⟨

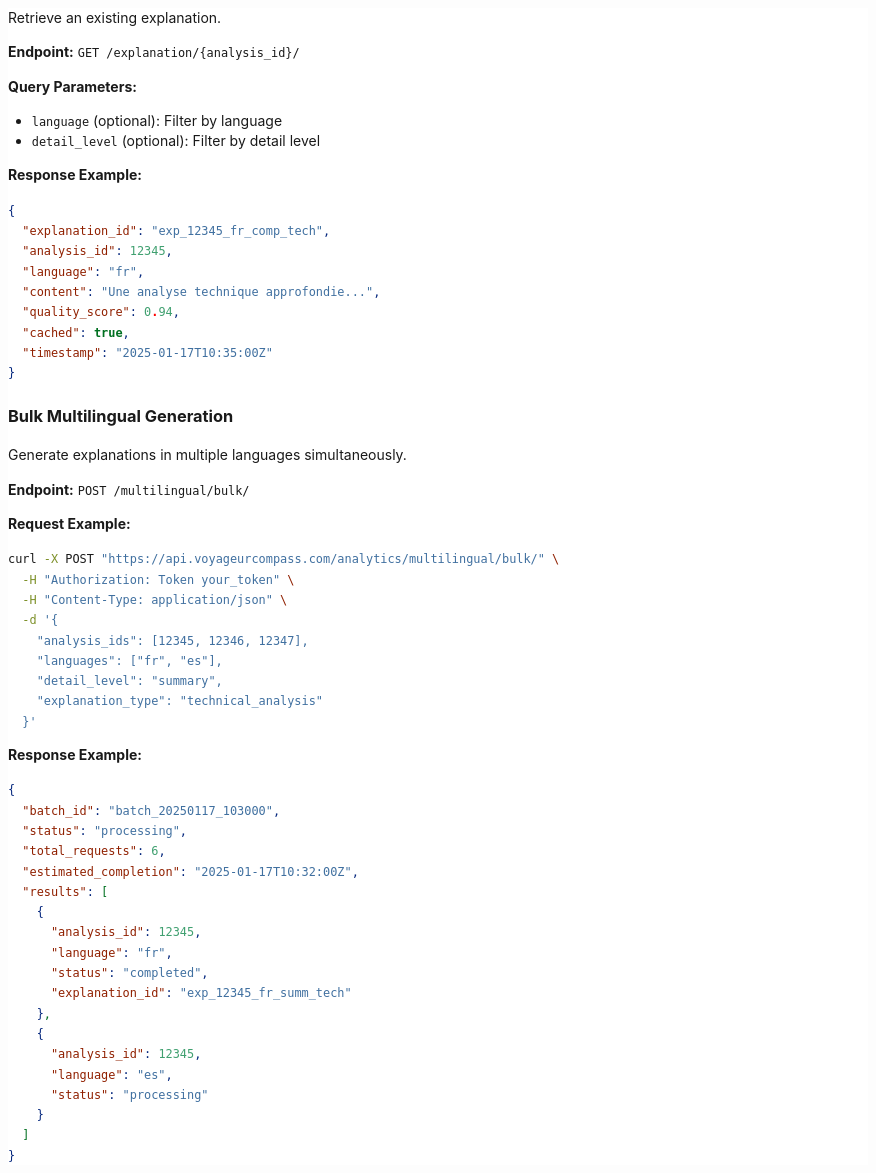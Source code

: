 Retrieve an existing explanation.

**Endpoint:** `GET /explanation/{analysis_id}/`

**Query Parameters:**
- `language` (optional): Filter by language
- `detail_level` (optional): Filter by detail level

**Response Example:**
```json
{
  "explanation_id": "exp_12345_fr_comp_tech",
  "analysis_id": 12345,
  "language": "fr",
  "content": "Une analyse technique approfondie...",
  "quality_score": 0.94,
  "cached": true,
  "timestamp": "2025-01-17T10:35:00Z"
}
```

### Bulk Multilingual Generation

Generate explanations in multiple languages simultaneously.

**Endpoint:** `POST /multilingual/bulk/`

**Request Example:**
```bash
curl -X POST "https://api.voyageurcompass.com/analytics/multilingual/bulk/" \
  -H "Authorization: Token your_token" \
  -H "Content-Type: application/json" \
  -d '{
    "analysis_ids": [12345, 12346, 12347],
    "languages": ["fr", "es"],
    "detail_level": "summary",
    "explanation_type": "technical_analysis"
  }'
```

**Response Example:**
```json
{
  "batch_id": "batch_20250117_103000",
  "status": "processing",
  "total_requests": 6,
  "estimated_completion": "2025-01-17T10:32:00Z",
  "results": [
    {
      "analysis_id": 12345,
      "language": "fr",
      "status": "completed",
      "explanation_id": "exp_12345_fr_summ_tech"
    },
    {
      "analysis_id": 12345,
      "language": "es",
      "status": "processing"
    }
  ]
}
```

⟩

### Exercise
The whole listing should be reproduced exactly. Images don't go in.

### Task answer
Source code

: Retrieve an existing explanation.

**Endpoint:** `GET /explanation/{analysis_id}/`

**Query Parameters:**
- `language` (optional): Filter by language
- `detail_level` (optional): Filter by detail level

**Response Example:**
```json
{
  "explanation_id": "exp_12345_fr_comp_tech",
  "analysis_id": 12345,
  "language": "fr",
  "content": "Une analyse technique approfondie...",
  "quality_score": 0.94,
  "cached": true,
  "timestamp": "2025-01-17T10:35:00Z"
}
```

### Bulk Multilingual Generation

Generate explanations in multiple languages simultaneously.

**Endpoint:** `POST /multilingual/bulk/`

**Request Example:**
```bash
curl -X POST "https://api.voyageurcompass.com/analytics/multilingual/bulk/" \
  -H "Authorization: Token your_token" \
  -H "Content-Type: application/json" \
  -d '{
    "analysis_ids": [12345, 12346, 12347],
    "languages": ["fr", "es"],
    "detail_level": "summary",
    "explanation_type": "technical_analysis"
  }'
```

**Response Example:**
```json
{
  "batch_id": "batch_20250117_103000",
  "status": "processing",
  "total_requests": 6,
  "estimated_completion": "2025-01-17T10:32:00Z",
  "results": [
    {
      "analysis_id": 12345,
      "language": "fr",
      "status": "completed",
      "explanation_id": "exp_12345_fr_summ_tech"
    },
    {
      "analysis_id": 12345,
      "language": "es",
      "status": "processing"
    }
  ]
}
```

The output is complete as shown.